São considerados inadimplentes os consumidores com dívidas vencidas há mais de 90 dias
 |
| Foto: Kid Júnior |
Brasília. O nível de endividamento das famílias brasileiras já compromete 34,8% da sua renda anual, de acordo com cálculos divulgados ontem pelo Banco Central no Relatório Trimestral de Inflação. Há dois anos, segundo o BC, o valor dos empréstimos contraídos correspondia a 26,7% da renda das famílias.

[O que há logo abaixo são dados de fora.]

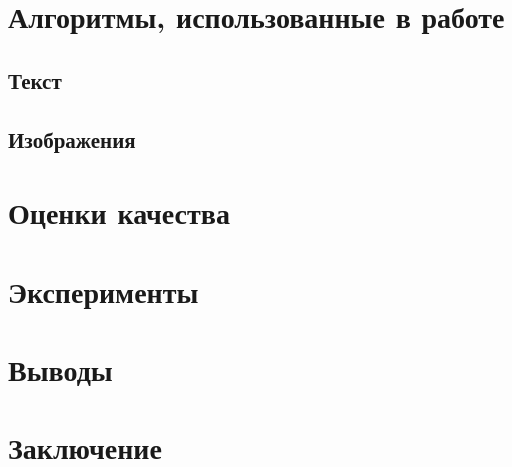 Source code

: \documentclass[aps,%
12pt,%
final,%
oneside,
onecolumn,%
musixtex, %
superscriptaddress,%
centertags]{article} %
\begin{document}
\section{Алгоритмы, использованные в работе}
\subsection{Текст}
\subsection{Изображения}

\section{Оценки качества}

\section{Эксперименты}

\section{Выводы}

\section{Заключение}




\end{document}
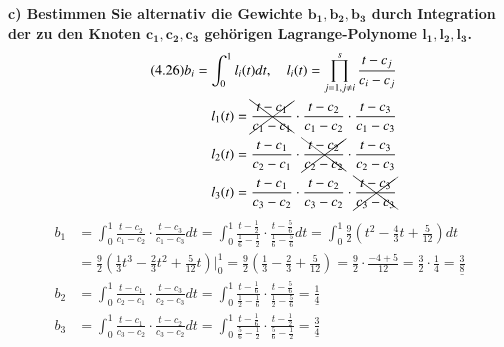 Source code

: \documentclass[10pt,a4paper]{article}
\begin{document}
    \textbf{%
        c) Bestimmen Sie alternativ die Gewichte $\pmb{b_1, b_2, b_3}$ durch Integration der zu den Knoten $\pmb{c_1, c_2, c_3}$ gehörigen Lagrange-Polynome $\pmb{l_1, l_2, l_3}$.
    }\\
		\begin{align*}\tag{4.26}
			b_i=\int_{0}^{1}l_i(t)dt, \quad l_i(t)=\prod_{j=1, j\neq i}^{s}\frac{t-c_j}{c_i-c_j} \\
			l_1(t) = \bcancel{\cancel{\frac{t-c_1}{c_1-c_1}}} \cdot \frac{t-c_2}{c_1-c_2} \cdot \frac{t-c_3}{c_1-c_3} \\
			l_2(t) = \frac{t-c_1}{c_2-c_1} \cdot \bcancel{\cancel{\frac{t-c_2}{c_2-c_2}}} \cdot  \frac{t-c_3}{c_2-c_3} \\
			l_3(t) = \frac{t-c_1}{c_3-c_2} \cdot \frac{t-c_2}{c_3-c_2} \cdot  \bcancel{\cancel{\frac{t-c_3}{c_3-c_3}}}
		\end{align*}
		\begin{align*}
			b_1 &= \int_{0}^{1} \frac{t-c_2}{c_1-c_2} \cdot \frac{t-c_3}{c_1-c_3} dt = 
				\int_{0}^{1} \frac{t-\frac{1}{2}}{\frac{1}{6}-\frac{1}{2}} \cdot \frac{t-\frac{5}{6}}{\frac{1}{6}-\frac{5}{6}} dt =
				\int_{0}^{1} \frac{9}{2}\left(t^2-\frac{4}{3}t+\frac{5}{12} \right) dt \\
				&= \frac{9}{2}\left(\frac{1}{3}t^3-\frac{2}{3}t^2+\frac{5}{12}t \right)\biggr\rvert^1_{0} = \frac{9}{2}\left(\frac{1}{3}-\frac{2}{3}+\frac{5}{12} \right) = \frac{9}{2}\cdot \frac{-4+5}{12} = \frac{3}{2}\cdot \frac{1}{4} =\underline{\frac{3}{8}} \\
			b_2 &= \int_{0}^{1} \frac{t-c_1}{c_2-c_1} \cdot \frac{t-c_3}{c_2-c_3} dt = 
				\int_{0}^{1} \frac{t-\frac{1}{6}}{\frac{1}{2}-\frac{1}{6}} \cdot  \frac{t-\frac{5}{6}}{\frac{1}{2}-\frac{5}{6}} = \underline{\frac{1}{4}}\\
			b_3 &= \int_{0}^{1} \frac{t-c_1}{c_3-c_2} \cdot \frac{t-c_2}{c_3-c_2} dt =
				\int_{0}^{1}	\frac{t-\frac{1}{6}}{\frac{5}{6}-\frac{1}{2}} \cdot \frac{t-\frac{1}{2}}{\frac{5}{6}-\frac{1}{2}} = \underline{\frac{3}{4}}
		\end{align*}
		
\end{document}
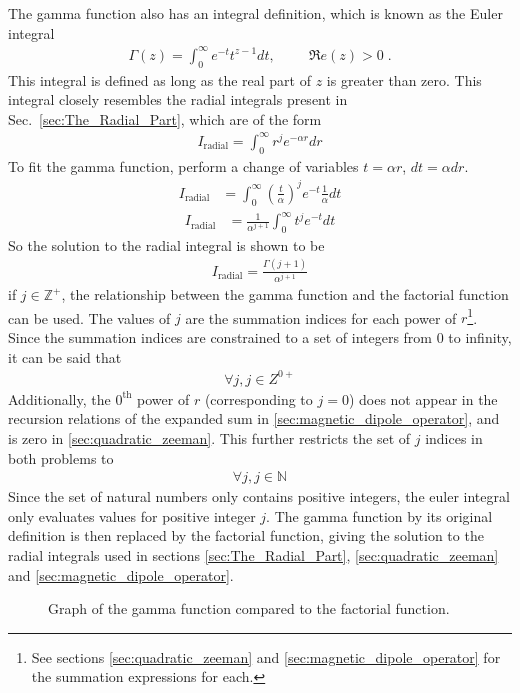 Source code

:         The gamma function also has an integral definition, which is known as the Euler integral
        \begin{align}
            \Gamma(z) = \int_0^\infty e^{-t} t^{z-1} dt, \hspace{1cm} \mathfrak{R}e(z) > 0\;.
        \end{align}
        \noindent This integral is defined as long as the real part of $z$ is greater than zero. This integral closely resembles the radial integrals present in Sec.~\ref{sec:The_Radial_Part}, which are of the form
        \begin{align}
            I_{\text{radial}} = \int_0^\infty r^j e^{-\alpha r} dr
        \end{align}
        \noindent To fit the gamma function, perform a change of variables $t = \alpha r$, $dt = \alpha dr$.
        \begin{align}
            I_{\text{radial}} &= \int_0^\infty \left( \frac{t}{\alpha} \right)^j e^{-t} \frac{1}{\alpha} dt
        \end{align}
        \begin{align}
            I_{\text{radial}} &= \frac{1}{\alpha^{j+1}}\int_0^\infty {t}^j e^{-t} dt
        \end{align}
        \noindent So the solution to the radial integral is shown to be 
        \begin{align}
            I_{\text{radial}} = \frac{\Gamma(j+1)}{\alpha^{j+1}}
        \end{align}
        \noindent if $j \in \mathbb{Z}^+$, the relationship between the gamma function and the factorial function can be used. The values of $j$ are the summation indices for each power of $r$\footnote{See sections \ref{sec:quadratic_zeeman} and \ref{sec:magnetic_dipole_operator} for the summation expressions for each.}. Since the summation indices are constrained to a set of integers from 0 to infinity, it can be said that 
        \begin{align}
            \forall j, j \in Z^{0+}
        \end{align}
        \noindent Additionally, the $0^{\text{th}}$ power of $r$ (corresponding to $j = 0$) does not appear in the recursion relations of the expanded sum in \ref{sec:magnetic_dipole_operator}, and is zero in \ref{sec:quadratic_zeeman}. This further restricts the set of $j$ indices in both problems to 
        \begin{align}
            \forall j, j\in \mathbb{N}
        \end{align}
        \noindent Since the set of natural numbers only contains positive integers, the euler integral only evaluates values for positive integer $j$. The gamma function by its original definition is then replaced by the factorial function, giving the solution to the radial integrals used in sections \ref{sec:The_Radial_Part}, \ref{sec:quadratic_zeeman} and \ref{sec:magnetic_dipole_operator}. 
        \begin{figure}[ht!]
            \centering
            \resizebox{0.8\linewidth}{!}{}
            \caption{Graph of the gamma function compared to the factorial function.}
            \label{img:Gamma_fn_graph}
        \end{figure}
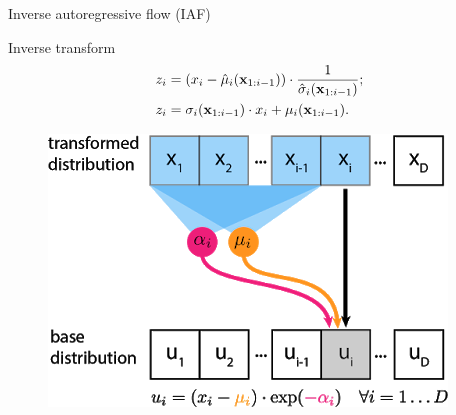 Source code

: \begin{frame}{Inverse autoregressive flow (IAF)}
	\begin{minipage}[t]{0.65\columnwidth}
		\begin{block}{Inverse transform}
			\vspace{-0.5cm}
			\begin{align*}
				z_i &= (x_i - \hat{\mu}_i(\mathbf{x}_{1:i-1})) \cdot \frac{1}{\hat{\sigma}_i (\mathbf{x}_{1:i-1}) }; \\
				z_i &= \sigma_i (\mathbf{x}_{1:i-1}) \cdot x_i + \mu_i(\mathbf{x}_{1:i-1}).
			\end{align*}
			\vspace{-0.4cm}
		\end{block}
	\end{minipage}%
	\begin{minipage}[t]{0.35\columnwidth}
		\begin{figure}[h]
			\centering
			\includegraphics[width=.9\linewidth]{figs/maf_iaf_explained_2.png}
		\end{figure}
	\end{minipage}\\
	\vspace{0.1cm}
	

\end{frame}
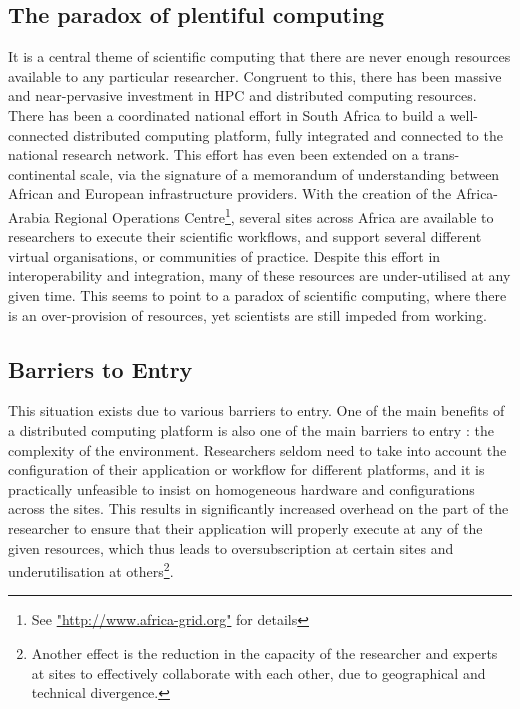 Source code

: \documentclass[a4paper]{jpconf}
\begin{document}

	\subsection{The paradox of  plentiful computing}

    It is a central theme of scientific computing that there are never enough resources available to
    any particular researcher. Congruent to this, there has
    been massive and near-pervasive investment in HPC and distributed computing resources. There has
    been a coordinated national effort in South Africa to build a well-connected distributed computing
    platform\cite{SAGrid}, fully integrated and connected to the national research
    network\cite{SANREN}. This effort has even been extended on a trans-continental scale, via the
    signature of a memorandum of understanding between African and European infrastructure
    providers\cite{AAROC}. With the creation of the Africa-Arabia Regional Operations
    Centre\footnote{See \url{"http://www.africa-grid.org"} for details}, several sites across Africa
    are available to researchers to execute their scientific workflows, and support several
    different virtual organisations, or communities of practice. Despite this effort in
    interoperability and integration, many of these resources are under-utilised at any given time.
    This seems to point to a paradox of scientific computing, where there is an over-provision of
    resources, yet scientists are still impeded from working.

	\subsection{Barriers to Entry}

    This situation exists due to various barriers to entry. One of the main benefits of a distributed computing
    platform is also one of the main barriers to entry : the complexity of the environment.
    Researchers seldom need to take into account the configuration of their application or workflow
    for different platforms, and it is practically unfeasible to insist on homogeneous hardware and
    configurations across the sites. This results in significantly increased overhead on the part of
    the researcher to ensure that their application will properly execute at any of the given
    resources, which thus leads to oversubscription at certain sites and underutilisation at
    others\footnote{Another effect is the reduction in the capacity of the researcher and experts at
    sites to effectively collaborate with each other, due to geographical and technical
    divergence.}.
\end{document}
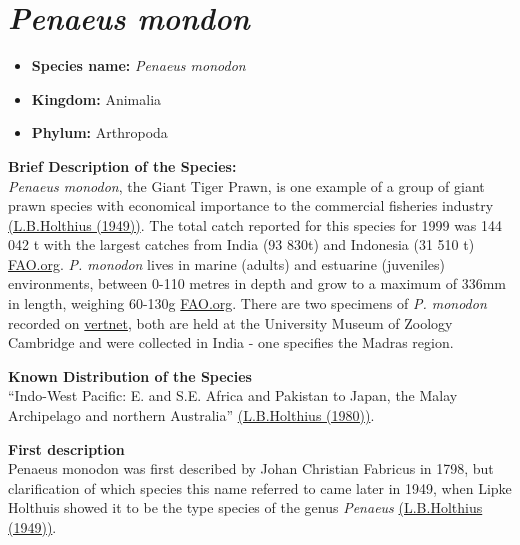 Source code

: \documentclass[]{book}
\providecommand{\tightlist}{%
  \setlength{\itemsep}{0pt}\setlength{\parskip}{0pt}}
\theoremstyle{definition}
\theoremstyle{definition}
\theoremstyle{definition}
\theoremstyle{remark}
\begin{document}
\hypertarget{penaeus-mondon}{%
\section{\texorpdfstring{\emph{Penaeus
mondon}}{Penaeus mondon}}\label{penaeus-mondon}}

\begin{itemize}
\tightlist
\item
  \textbf{Species name:} \emph{Penaeus monodon}\\
\item
  \textbf{Kingdom:} Animalia\\
\item
  \textbf{Phylum:} Arthropoda
\end{itemize}

\textbf{Brief Description of the Species:}\\
\emph{Penaeus monodon}, the Giant Tiger Prawn, is one example of a group
of giant prawn species with economical importance to the commercial
fisheries industry
\href{https://decapoda.nhm.org/pdfs/25756/25756.pdf}{(L.B.Holthius
(1949))}. The total catch reported for this species for 1999 was 144 042
t with the largest catches from India (93 830t) and Indonesia (31 510 t)
\href{http://www.fao.org/fishery/species/3405/en}{FAO.org}. \emph{P.
monodon} lives in marine (adults) and estuarine (juveniles)
environments, between 0-110 metres in depth and grow to a maximum of
336mm in length, weighing 60-130g
\href{http://www.fao.org/fishery/species/3405/en}{FAO.org}. There are
two specimens of \emph{P. monodon} recorded on
\href{http://portal.vertnet.org/o/umzc/vertebrates?id=urn-catalog-umzc-vertebrates-i-55155}{vertnet},
both are held at the University Museum of Zoology Cambridge and were
collected in India - one specifies the Madras region.

\textbf{Known Distribution of the Species}\\
``Indo-West Pacific: E. and S.E. Africa and Pakistan to Japan, the Malay
Archipelago and northern Australia''
\href{http://www.fao.org/fishery/species/3405/en}{(L.B.Holthius
(1980))}.

\textbf{First description}\\
Penaeus monodon was first described by Johan Christian Fabricus in 1798,
but clarification of which species this name referred to came later in
1949, when Lipke Holthuis showed it to be the type species of the genus
\emph{Penaeus}
\href{https://decapoda.nhm.org/pdfs/25756/25756.pdf}{(L.B.Holthius
(1949))}.
\end{document}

Para o Banco Central, ´o aumento representativo do nível do endividamento ao longo dos últimos anos´´ está associado ao próprio desenvolvimento do mercado de crédito, que antes era ´incipiente´´.
Outro efeito desse crescimento foi o aumento da inadimplência, principalmente depois da piora na crise econômica. Na última quinta-feira, o BC havia divulgado outro dado sobre o crédito das famílias, que mostra um aumento da inadimplência para patamares recordes. Os números apresentados ontem pelo BC se referem ao mês março, quando a inadimplência estava em alta, mas ainda não havia alcançado o patamar recorde de 8,6% atingido em maio. Antes da piora na crise de crédito, estava em cerca de 4%. De acordo com o BC, os últimos meses mostram uma ´elevação generalizada nos atrasos em todas as modalidades´´, em especial, no crédito pessoal, nos financiamentos de veículos e cartão de crédito.
Dívidas acima de 90 dias
São considerados inadimplentes os consumidores com dívidas vencidas há mais de 90 dias. As dívidas não quitadas até esse prazo são classificadas como ´atrasos´´ e não entram na estatística de inadimplência.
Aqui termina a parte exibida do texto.